I like the idea of having objects preloaded in flash if it improves performance over all, the only thing I don't like is there being alot of objects I may never use. Maybe there is another approach to consider where you could choose the factory objects or a personal list of objects../ just a thought....

urklang · 2019-10-19 06:44:54 UTC

This is definitely where I want to go eventually. Giving the user the option to control what objects to store into Flash. We don't want to waste any space for people with things they aren't actively using, especially random community objects. SuperCollider has an approach kind of like this actually where adding your preferred extension objects takes a build cycle and but then they're available to your patches until you decide to uninstall them.

On the other hand we do have an entire extra megabyte of flash available to us (we have 2MB over Core's 1). My intuition is that this is huge compared to the amount of data we need to store for objects if we're reasonably clever about not being wasteful when we store them.

Some objects need to be parameterized and stored more compactly. Take the basic example of mixer objects. Instead of having Mix1, Mix2, ..., Mix8 all stored separately, we want some kind of MixN that takes the number of inputs as a parameter and generates the appropriate object. This might be a behind the scenes optimization. At the patcher level, it could still be exact sizes like we're used to like Mix2, etc.

jaffasplaffa · 2019-10-19 07:36:31 UTC

Yeah that is my worry too. Pretty much every object gets edited here, so they are not factory objects anymore, they are always edits.

Blindsmyth · 2019-10-21 21:02:38 UTC

I edit a lot of objects too. But the main reason is usally that I delete unused dials, toggles or disps because they use up additional sram.
It would be super great if we could just freeze objects, meaning that all dial values become constant, feedback is disabled so that there is no additional ram usage.

I like the Idea that you can load the objects that you'll actually need into the flash. But as it works now I rework almost every object because almost all objects have wasteful dials and stuff...

EDIT: Of course there will be more ram and everything but nowing myself I will bring that to limit too propably

urklang · 2019-10-22 02:39:48 UTC

Object freezing is a great idea.
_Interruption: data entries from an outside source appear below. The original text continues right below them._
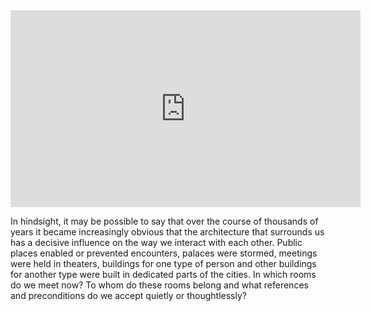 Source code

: <iframe width="560" height="315" src="https://www.youtube-nocookie.com/embed/UfCG3KWmh2Y" frameborder="0" allow="accelerometer; autoplay; clipboard-write; encrypted-media; gyroscope; picture-in-picture" allowfullscreen></iframe>

In hindsight, it may be possible to say that over the course of thousands of years 
it became increasingly obvious that the architecture that surrounds us has a 
decisive influence on the way we interact with each other. 
Public places enabled or prevented encounters, palaces were stormed, 
meetings were held in theaters, buildings for one type of person and 
other buildings for another type were built in dedicated parts of the cities. 
In which rooms do we meet now? To whom do these rooms belong and what references 
and preconditions do we accept quietly or thoughtlessly?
I'm wondering if there might be a way that we could pull off something like this behind the scenes so the user doesn't have to manage it directly unless they want to. I'm thinking of sort of an "on-demand"/"lazy" system where non-essential features of a patch are static and consuming minimal resources until the user actually interacts with them. Rough concrete example: some object with tons of knobs only represents the "possibility" of having all those knobs; the backend waits to actually consume resources for it until the user changes the value.
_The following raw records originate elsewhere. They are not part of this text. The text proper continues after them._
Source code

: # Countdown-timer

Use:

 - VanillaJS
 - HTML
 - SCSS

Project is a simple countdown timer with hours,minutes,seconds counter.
It all comes back to "What is the absolute minimum work we can do to make the correct patch calculation right now?" And then being able to transition smoothly into higher resource usage as needed.

Blindsmyth · 2019-10-22 21:14:19 UTC

Hmmm I get this Idea but on the first sight I'm a bit skeptical. One of the things I like most about axoloti is that it's limits are quite well defined. Either the ram is full or not. Either CPU is full or not. In the first case it works reliably in the second not at all. In what you describe there isn't this clear control anyore.

Then a manual freeze would be the low hanging fruit right?